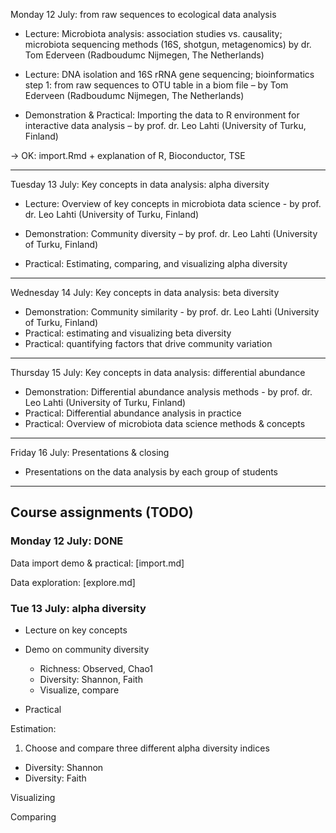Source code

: Monday 12 July: from raw sequences to ecological data analysis
- Lecture: Microbiota analysis: association studies vs. causality; microbiota sequencing methods (16S,
shotgun, metagenomics) by dr. Tom Ederveen (Radboudumc Nijmegen, The Netherlands)

- Lecture: DNA isolation and 16S rRNA gene sequencing; bioinformatics step 1: from raw sequences
to OTU table in a biom file – by Tom Ederveen (Radboudumc Nijmegen, The Netherlands)

- Demonstration & Practical: Importing the data to R environment for interactive data analysis – by
prof. dr. Leo Lahti (University of Turku, Finland)

-> OK: import.Rmd + explanation of R, Bioconductor, TSE

----------------------------------------------------------------

Tuesday 13 July: Key concepts in data analysis: alpha diversity

- Lecture: Overview of key concepts in microbiota data science - by prof. dr. Leo Lahti (University of
Turku, Finland)

- Demonstration: Community diversity – by prof. dr. Leo Lahti (University of Turku, Finland)

- Practical: Estimating, comparing, and visualizing alpha diversity

----------------------------------------------------------------

Wednesday 14 July: Key concepts in data analysis: beta diversity
- Demonstration: Community similarity - by prof. dr. Leo Lahti (University of Turku, Finland)
- Practical: estimating and visualizing beta diversity
- Practical: quantifying factors that drive community variation

-----------------------------------------------------------------

Thursday 15 July: Key concepts in data analysis: differential abundance
- Demonstration: Differential abundance analysis methods - by prof. dr. Leo Lahti (University of
Turku, Finland)
- Practical: Differential abundance analysis in practice
- Practical: Overview of microbiota data science methods & concepts

-----------------------------------------------------------------

Friday 16 July: Presentations & closing
- Presentations on the data analysis by each group of students

----------------------------------------------------------------


## Course assignments (TODO)

### Monday 12 July: DONE

Data import demo & practical: [import.md]

Data exploration: [explore.md]


### Tue 13 July: alpha diversity

* Lecture on key concepts

* Demo on community diversity
  - Richness: Observed, Chao1
  - Diversity: Shannon, Faith
  - Visualize, compare

- Practical


Estimation:

1) Choose and compare three different alpha diversity indices

- Diversity: Shannon
- Diversity: Faith


Visualizing 


Comparing




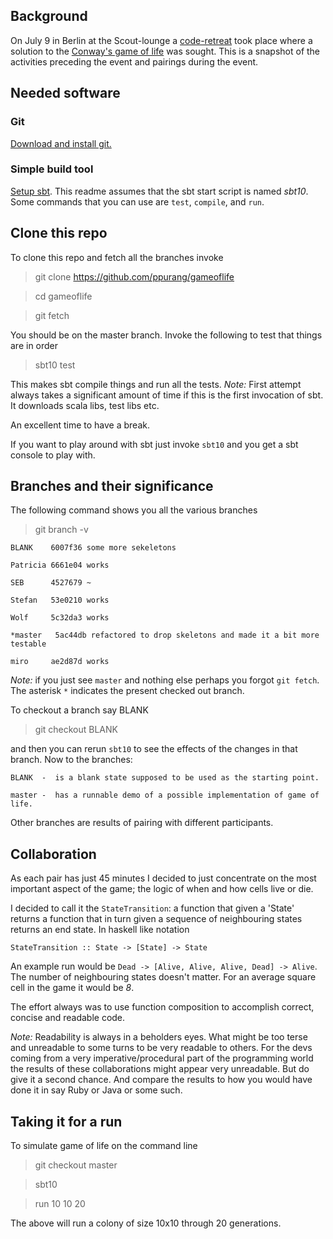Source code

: ## Background

On July 9 in Berlin at the Scout-lounge a [code-retreat](http://www.coderetreat-berlin.de/) took place where a solution to the [Conway's game of life](http://en.wikipedia.org/wiki/Conways_Game_of_Life) was sought. This is a snapshot of the activities preceding the event and pairings during the event.

## Needed software

### Git

[Download and install git.](http://git-scm.com/download)

### Simple build tool

[Setup sbt](https://github.com/harrah/xsbt/wiki/Setup). This readme assumes that the sbt start script is named _sbt10_. Some commands that you can use are `test`, `compile`, and `run`.

## Clone this repo

To clone this repo and fetch all the branches invoke

   > git clone https://github.com/ppurang/gameoflife

   > cd gameoflife

   > git fetch

You should be on the master branch. Invoke the following to test that things are in order

   > sbt10 test

This makes sbt compile things and run all the tests. _Note:_ First attempt always takes a significant amount of time if this is the first invocation of sbt. It downloads scala libs, test libs etc.

An excellent time to have a break.

If you want to play around with sbt just invoke `sbt10` and you get a sbt console to play with.

## Branches and their significance

The following command shows you all the various branches

   > git branch -v

    BLANK    6007f36 some more sekeletons

    Patricia 6661e04 works

    SEB      4527679 ~

    Stefan   53e0210 works

    Wolf     5c32da3 works

    *master   5ac44db refactored to drop skeletons and made it a bit more testable

    miro     ae2d87d works

_Note:_ if you just see `master` and nothing else perhaps you forgot `git fetch`. The asterisk `*` indicates the present checked out branch.

To checkout a branch say BLANK

   > git checkout BLANK

and then you can rerun `sbt10` to see the effects of the changes in that branch. Now to the branches:

    BLANK  -  is a blank state supposed to be used as the starting point.

    master -  has a runnable demo of a possible implementation of game of life.

Other branches are results of pairing with different participants.

## Collaboration

As each pair has just 45 minutes I decided to just concentrate on the most important aspect of the game; the logic of when and how cells live or die.

I decided to call it the `StateTransition`: a function that given a 'State' returns a function that in turn given a sequence of neighbouring states returns an end state. In haskell like notation

    StateTransition :: State -> [State] -> State

An example run would be `Dead -> [Alive, Alive, Alive, Dead] -> Alive`. The number of neighbouring states doesn't matter. For an average square cell in the game it would be _8_.

The effort always was to use function composition to accomplish correct, concise and readable code.

_Note:_ Readability is always in a beholders eyes. What might be too terse and unreadable to some turns to be very readable to others. For the devs coming from a very imperative/procedural part of the programming world the results of these collaborations might appear very unreadable. But do give it a second chance. And compare the results to how you would have done it in say Ruby or Java or some such.

## Taking it for a run

To simulate game of life on the command line

   > git checkout master

   > sbt10

   > run 10 10 20

The above will run a colony of size 10x10 through 20 generations.

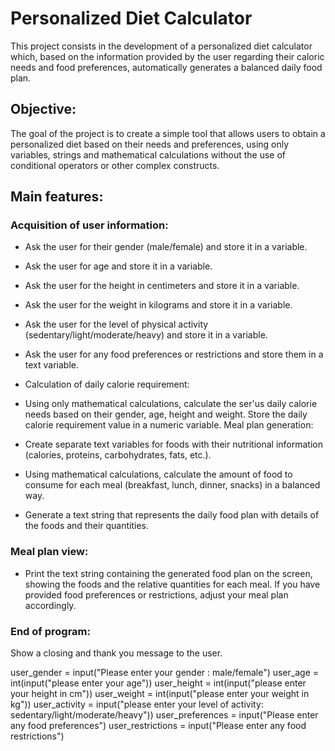 # **Personalized Diet Calculator** 

This project consists in the development of a personalized diet calculator which, based on the information provided by the user regarding their caloric needs and food preferences, automatically generates a balanced daily food plan.

## Objective:
The goal of the project is to create a simple tool that allows users to obtain a personalized diet based on their needs and preferences, using only variables, strings and mathematical calculations without the use of conditional operators or other complex constructs.

## Main features:

### Acquisition of user information:

- Ask the user for their gender (male/female) and store it in a variable.
- Ask the user for age and store it in a variable.
- Ask the user for the height in centimeters and store it in a variable.
- Ask the user for the weight in kilograms and store it in a variable.
- Ask the user for the level of physical activity (sedentary/light/moderate/heavy) and store it in a variable.
- Ask the user for any food preferences or restrictions and store them in a text variable.
- Calculation of daily calorie requirement:

- Using only mathematical calculations, calculate the ser'us daily calorie needs based on their gender, age, height and weight.
Store the daily calorie requirement value in a numeric variable.
Meal plan generation:

- Create separate text variables for foods with their nutritional information (calories, proteins, carbohydrates, fats, etc.).
- Using mathematical calculations, calculate the amount of food to consume for each meal (breakfast, lunch, dinner, snacks) in a balanced way.
- Generate a text string that represents the daily food plan with details of the foods and their quantities.

### Meal plan view:

- Print the text string containing the generated food plan on the screen, showing the foods and the relative quantities for each meal.
If you have provided food preferences or restrictions, adjust your meal plan accordingly.

### End of program:

Show a closing and thank you message to the user.

user_gender = input("Please enter your gender : male/female")
user_age = int(input("please enter your age"))
user_height = int(input("please enter your height in cm"))
user_weight = int(input("please enter your weight in kg"))
user_activity = input("please enter your level of activity: sedentary/light/moderate/heavy"))
user_preferences = input("Please enter any food preferences")
user_restrictions = input("Please enter any food restrictions")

■ ■ ■

WHAT THE EXERCISE ASKS: Keeping every character as it is, restate the lines above that run from the line with "## Clone this repo" through the line with "To checkout a branch say BLANK", both included, and nothing else.

REPLY:
## Clone this repo

To clone this repo and fetch all the branches invoke

   > git clone https://github.com/ppurang/gameoflife

   > cd gameoflife

   > git fetch

You should be on the master branch. Invoke the following to test that things are in order

   > sbt10 test

This makes sbt compile things and run all the tests. _Note:_ First attempt always takes a significant amount of time if this is the first invocation of sbt. It downloads scala libs, test libs etc.

An excellent time to have a break.

If you want to play around with sbt just invoke `sbt10` and you get a sbt console to play with.

## Branches and their significance

The following command shows you all the various branches

   > git branch -v

    BLANK    6007f36 some more sekeletons

    Patricia 6661e04 works

    SEB      4527679 ~

    Stefan   53e0210 works

    Wolf     5c32da3 works

    *master   5ac44db refactored to drop skeletons and made it a bit more testable

    miro     ae2d87d works

_Note:_ if you just see `master` and nothing else perhaps you forgot `git fetch`. The asterisk `*` indicates the present checked out branch.

To checkout a branch say BLANK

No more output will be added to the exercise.